## Task prompt
Your task is to copy the stretch of lines in the records below that begins with the line containing "Log out after completing your session." and ends with the line containing "Local Storage/Database: Stores", exactly as written, with nothing added.

========

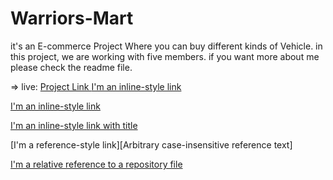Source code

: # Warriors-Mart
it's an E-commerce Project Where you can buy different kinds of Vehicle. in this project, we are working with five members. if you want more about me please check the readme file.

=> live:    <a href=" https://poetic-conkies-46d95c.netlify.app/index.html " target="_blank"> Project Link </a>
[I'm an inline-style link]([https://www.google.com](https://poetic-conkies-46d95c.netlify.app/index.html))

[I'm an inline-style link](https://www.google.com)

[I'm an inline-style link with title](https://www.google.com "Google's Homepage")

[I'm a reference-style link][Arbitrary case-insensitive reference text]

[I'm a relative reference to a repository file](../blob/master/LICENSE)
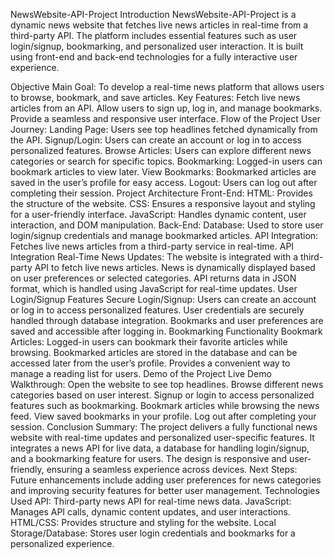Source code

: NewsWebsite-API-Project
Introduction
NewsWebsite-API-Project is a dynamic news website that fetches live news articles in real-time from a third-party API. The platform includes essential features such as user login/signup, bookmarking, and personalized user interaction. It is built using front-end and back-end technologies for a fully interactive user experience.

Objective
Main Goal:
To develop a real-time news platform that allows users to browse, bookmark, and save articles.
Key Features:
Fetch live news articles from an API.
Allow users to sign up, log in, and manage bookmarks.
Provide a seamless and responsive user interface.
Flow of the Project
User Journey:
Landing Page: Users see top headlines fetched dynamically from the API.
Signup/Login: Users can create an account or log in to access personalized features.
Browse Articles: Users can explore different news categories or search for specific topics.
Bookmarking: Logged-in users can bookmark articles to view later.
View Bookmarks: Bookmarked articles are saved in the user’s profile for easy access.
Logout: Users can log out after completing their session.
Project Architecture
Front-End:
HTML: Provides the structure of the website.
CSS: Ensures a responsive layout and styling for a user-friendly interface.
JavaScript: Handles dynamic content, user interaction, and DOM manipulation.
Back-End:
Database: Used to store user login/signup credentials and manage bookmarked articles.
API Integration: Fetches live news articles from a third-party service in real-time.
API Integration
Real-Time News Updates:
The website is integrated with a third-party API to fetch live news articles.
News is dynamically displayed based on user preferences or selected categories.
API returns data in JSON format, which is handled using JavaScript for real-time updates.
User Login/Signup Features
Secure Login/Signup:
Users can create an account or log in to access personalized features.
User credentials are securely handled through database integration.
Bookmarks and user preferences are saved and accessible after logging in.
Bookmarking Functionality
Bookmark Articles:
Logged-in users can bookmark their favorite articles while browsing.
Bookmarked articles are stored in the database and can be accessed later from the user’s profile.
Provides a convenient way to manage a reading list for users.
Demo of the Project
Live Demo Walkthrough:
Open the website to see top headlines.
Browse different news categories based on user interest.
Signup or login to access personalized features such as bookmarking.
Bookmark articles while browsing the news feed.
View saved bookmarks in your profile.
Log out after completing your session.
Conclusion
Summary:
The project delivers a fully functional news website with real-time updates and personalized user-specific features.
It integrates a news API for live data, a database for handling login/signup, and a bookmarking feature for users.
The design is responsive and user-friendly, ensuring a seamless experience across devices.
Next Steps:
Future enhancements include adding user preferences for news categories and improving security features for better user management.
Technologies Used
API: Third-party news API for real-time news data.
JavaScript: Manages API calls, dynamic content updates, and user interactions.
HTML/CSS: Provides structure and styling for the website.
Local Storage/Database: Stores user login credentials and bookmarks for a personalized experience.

========

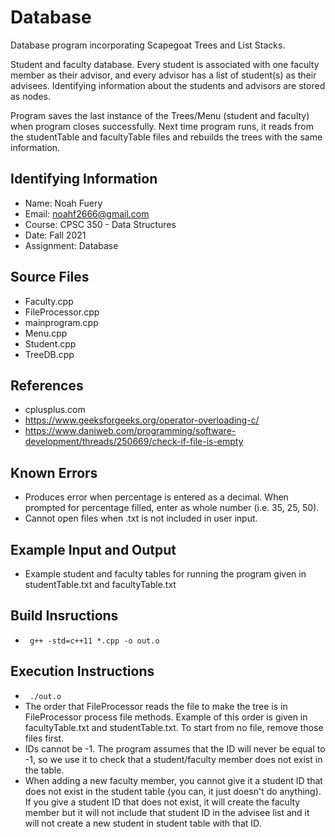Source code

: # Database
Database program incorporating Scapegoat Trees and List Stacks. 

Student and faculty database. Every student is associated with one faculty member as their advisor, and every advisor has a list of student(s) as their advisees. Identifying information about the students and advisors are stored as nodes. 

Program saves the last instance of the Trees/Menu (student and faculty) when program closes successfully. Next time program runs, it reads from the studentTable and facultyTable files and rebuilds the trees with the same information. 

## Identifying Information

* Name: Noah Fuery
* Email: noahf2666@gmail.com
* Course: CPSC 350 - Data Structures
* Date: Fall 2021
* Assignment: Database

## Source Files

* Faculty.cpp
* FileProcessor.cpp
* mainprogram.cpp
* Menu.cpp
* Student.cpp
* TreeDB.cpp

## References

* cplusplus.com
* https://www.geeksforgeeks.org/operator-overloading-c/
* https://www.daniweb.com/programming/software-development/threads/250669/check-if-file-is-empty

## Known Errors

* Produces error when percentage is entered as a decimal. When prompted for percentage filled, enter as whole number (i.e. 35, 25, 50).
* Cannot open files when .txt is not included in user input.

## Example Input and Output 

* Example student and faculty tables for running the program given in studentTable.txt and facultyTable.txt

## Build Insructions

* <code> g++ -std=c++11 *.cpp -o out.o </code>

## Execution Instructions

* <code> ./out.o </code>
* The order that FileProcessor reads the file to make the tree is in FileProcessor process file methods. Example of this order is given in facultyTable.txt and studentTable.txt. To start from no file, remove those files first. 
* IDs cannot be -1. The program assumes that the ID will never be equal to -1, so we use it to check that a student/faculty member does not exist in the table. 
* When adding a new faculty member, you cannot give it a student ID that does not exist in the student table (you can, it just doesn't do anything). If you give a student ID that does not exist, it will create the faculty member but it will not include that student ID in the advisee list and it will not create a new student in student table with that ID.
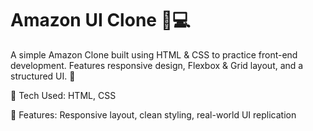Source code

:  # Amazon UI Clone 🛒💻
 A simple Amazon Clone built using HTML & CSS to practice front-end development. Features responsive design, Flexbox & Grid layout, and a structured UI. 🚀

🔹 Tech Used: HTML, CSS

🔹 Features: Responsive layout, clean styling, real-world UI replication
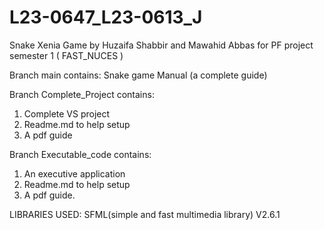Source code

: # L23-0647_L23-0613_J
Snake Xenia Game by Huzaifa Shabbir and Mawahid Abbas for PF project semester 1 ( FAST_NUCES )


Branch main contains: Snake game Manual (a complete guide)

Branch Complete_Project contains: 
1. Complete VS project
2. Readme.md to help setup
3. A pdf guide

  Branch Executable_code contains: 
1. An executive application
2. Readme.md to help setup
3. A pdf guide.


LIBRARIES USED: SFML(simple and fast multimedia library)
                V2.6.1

========

## Answer box
Log out after completing your session.
Conclusion
Summary:
The project delivers a fully functional news website with real-time updates and personalized user-specific features.
It integrates a news API for live data, a database for handling login/signup, and a bookmarking feature for users.
The design is responsive and user-friendly, ensuring a seamless experience across devices.
Next Steps:
Future enhancements include adding user preferences for news categories and improving security features for better user management.
Technologies Used
API: Third-party news API for real-time news data.
JavaScript: Manages API calls, dynamic content updates, and user interactions.
HTML/CSS: Provides structure and styling for the website.
Local Storage/Database: Stores user login credentials and bookmarks for a personalized experience.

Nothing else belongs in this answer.